= Elema Refugee Settlement =

Ugandan refugee camp

The Elema Refugee Settlement is a refugee settlement in Adjumani district, westnile sub-region of Uganda. Elema was established in 1992 and stands to be the oldest refugee settlement out of the total of nine settlement in Adjumani district. The settlement is composed entirely of refugees from the Kuku tribe of South Sudan. The Kuku speak a Bari dialect, also called Kuku. They are chiefly a farming people relying on mixed farming. Following a UNHCR-led repatriation of South Sudanese refugees in 2008 from Uganda, the Kuku ethnic group in Elema declined to be repatriated.

==Population==
Elema has a total population of 876 registered refugees. With 170,029 nationals and 236,034 refugees in Adjumani District, refugees in Elema account for 0.2% of the district's population.
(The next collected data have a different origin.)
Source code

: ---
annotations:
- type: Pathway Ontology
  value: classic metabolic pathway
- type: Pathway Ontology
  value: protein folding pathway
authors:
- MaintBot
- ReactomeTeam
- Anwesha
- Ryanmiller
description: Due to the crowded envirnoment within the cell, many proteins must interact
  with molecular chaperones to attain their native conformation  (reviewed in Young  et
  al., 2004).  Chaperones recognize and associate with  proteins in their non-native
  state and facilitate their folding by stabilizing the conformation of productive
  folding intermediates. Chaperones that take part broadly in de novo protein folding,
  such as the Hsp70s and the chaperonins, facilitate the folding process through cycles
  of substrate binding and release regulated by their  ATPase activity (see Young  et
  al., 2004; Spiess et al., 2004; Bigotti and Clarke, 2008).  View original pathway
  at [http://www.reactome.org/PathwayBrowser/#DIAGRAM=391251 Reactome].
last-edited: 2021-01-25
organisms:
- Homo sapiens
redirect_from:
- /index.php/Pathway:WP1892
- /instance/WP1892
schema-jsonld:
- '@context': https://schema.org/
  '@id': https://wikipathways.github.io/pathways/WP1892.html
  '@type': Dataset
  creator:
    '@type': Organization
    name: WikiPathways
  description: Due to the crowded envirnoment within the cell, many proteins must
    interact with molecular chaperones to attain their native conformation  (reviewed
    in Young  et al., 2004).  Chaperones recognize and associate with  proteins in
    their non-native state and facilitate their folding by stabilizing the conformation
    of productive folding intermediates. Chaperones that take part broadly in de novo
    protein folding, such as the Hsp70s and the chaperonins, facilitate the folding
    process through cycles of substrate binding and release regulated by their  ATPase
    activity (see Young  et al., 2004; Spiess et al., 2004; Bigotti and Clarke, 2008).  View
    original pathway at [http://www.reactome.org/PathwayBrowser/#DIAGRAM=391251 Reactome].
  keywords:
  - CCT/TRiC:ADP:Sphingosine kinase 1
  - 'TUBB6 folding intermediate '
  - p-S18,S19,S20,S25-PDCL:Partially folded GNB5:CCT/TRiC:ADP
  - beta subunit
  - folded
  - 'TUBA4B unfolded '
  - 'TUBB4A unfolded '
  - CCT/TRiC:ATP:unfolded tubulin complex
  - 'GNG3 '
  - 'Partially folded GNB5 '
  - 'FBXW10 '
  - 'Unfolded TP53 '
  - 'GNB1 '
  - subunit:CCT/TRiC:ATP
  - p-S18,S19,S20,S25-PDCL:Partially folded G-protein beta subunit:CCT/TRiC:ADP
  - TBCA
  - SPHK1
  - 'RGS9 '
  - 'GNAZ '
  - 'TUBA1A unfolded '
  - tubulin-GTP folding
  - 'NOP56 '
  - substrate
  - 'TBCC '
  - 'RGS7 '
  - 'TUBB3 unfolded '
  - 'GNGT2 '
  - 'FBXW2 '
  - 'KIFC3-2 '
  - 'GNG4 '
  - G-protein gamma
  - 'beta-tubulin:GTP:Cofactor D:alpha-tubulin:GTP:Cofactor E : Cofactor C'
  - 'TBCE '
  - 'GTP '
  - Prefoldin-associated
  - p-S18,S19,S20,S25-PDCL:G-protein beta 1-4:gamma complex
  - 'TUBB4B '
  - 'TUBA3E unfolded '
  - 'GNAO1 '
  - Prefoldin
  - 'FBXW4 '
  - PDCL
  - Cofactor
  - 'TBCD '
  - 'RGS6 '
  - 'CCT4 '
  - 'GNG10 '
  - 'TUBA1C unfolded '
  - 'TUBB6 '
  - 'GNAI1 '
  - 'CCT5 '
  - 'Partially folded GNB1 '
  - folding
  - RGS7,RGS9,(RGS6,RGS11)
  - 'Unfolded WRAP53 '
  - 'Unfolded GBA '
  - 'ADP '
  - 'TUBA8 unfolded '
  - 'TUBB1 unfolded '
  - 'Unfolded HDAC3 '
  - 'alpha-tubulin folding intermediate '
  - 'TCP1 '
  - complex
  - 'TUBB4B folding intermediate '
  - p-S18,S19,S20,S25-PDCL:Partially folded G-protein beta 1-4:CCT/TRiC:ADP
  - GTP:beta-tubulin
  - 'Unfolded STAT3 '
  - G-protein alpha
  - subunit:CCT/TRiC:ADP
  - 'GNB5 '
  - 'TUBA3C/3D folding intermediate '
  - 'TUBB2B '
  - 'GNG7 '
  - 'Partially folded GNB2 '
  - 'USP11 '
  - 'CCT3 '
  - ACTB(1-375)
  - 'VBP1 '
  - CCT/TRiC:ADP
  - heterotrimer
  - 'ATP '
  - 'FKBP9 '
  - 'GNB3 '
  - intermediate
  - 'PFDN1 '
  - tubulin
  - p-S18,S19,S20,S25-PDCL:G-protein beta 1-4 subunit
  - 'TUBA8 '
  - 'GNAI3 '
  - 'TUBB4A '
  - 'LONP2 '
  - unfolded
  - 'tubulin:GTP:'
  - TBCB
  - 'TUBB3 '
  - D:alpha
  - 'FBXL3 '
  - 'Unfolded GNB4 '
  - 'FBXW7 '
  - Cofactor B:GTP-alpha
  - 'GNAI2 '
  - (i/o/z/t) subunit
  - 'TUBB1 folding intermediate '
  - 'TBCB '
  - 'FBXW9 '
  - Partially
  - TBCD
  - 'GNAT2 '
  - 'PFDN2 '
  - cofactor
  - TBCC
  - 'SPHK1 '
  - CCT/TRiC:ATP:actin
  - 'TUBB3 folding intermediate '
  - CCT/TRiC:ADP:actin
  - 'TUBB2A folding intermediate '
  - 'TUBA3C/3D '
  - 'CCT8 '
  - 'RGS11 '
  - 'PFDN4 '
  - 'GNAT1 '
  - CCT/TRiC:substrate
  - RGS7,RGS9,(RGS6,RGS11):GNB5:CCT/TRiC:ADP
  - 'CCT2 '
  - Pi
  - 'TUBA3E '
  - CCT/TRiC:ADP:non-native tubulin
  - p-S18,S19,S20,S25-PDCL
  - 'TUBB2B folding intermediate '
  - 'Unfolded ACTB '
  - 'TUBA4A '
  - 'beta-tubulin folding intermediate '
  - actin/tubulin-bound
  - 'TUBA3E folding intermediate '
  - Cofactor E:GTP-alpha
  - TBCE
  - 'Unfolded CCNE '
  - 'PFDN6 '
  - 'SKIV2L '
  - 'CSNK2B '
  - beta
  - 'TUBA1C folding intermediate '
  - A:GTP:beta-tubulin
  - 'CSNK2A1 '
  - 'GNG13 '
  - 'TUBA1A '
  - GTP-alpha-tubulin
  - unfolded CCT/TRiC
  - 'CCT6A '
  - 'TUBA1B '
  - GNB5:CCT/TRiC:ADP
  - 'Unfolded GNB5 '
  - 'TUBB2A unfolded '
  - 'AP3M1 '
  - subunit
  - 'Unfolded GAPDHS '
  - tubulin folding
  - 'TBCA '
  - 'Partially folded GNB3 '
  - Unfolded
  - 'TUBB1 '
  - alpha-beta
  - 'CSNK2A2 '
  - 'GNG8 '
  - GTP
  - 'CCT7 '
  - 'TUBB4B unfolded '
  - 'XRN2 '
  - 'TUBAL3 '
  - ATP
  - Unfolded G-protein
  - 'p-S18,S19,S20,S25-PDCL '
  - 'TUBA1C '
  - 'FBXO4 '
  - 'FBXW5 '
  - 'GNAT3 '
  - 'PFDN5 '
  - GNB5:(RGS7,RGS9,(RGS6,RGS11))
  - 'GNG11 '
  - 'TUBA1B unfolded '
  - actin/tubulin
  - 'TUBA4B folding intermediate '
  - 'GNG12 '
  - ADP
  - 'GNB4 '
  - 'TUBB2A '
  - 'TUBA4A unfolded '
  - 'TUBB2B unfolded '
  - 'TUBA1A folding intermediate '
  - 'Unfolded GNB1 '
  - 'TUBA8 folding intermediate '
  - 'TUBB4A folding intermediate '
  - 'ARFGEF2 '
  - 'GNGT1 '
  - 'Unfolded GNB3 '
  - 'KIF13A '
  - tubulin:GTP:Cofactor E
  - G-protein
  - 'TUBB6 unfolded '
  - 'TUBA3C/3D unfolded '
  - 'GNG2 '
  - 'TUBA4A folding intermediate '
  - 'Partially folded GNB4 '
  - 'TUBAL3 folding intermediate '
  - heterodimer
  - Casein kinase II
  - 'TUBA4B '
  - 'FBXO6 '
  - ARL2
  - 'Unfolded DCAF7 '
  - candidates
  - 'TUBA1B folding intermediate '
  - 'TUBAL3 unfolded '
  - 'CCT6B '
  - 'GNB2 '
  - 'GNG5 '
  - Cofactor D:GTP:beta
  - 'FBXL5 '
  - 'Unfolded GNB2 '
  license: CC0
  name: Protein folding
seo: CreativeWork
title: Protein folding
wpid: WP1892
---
==Relationship with host community==
They have as a community settled and integrated well with the mainly Madi people in the host community. Intermarriages are common between the two communities and there has been a harmonious sharing of natural resources such as land.

==Challenges==
Elema has only one health centre, that is shared with Barutuku, which makes it very difficult for the refugees at Elema to access adequate medical treatment. There are only two operational hand pumps serving the whole settlement. This has over time created queues thus leading to long waiting time and tension among the refugees.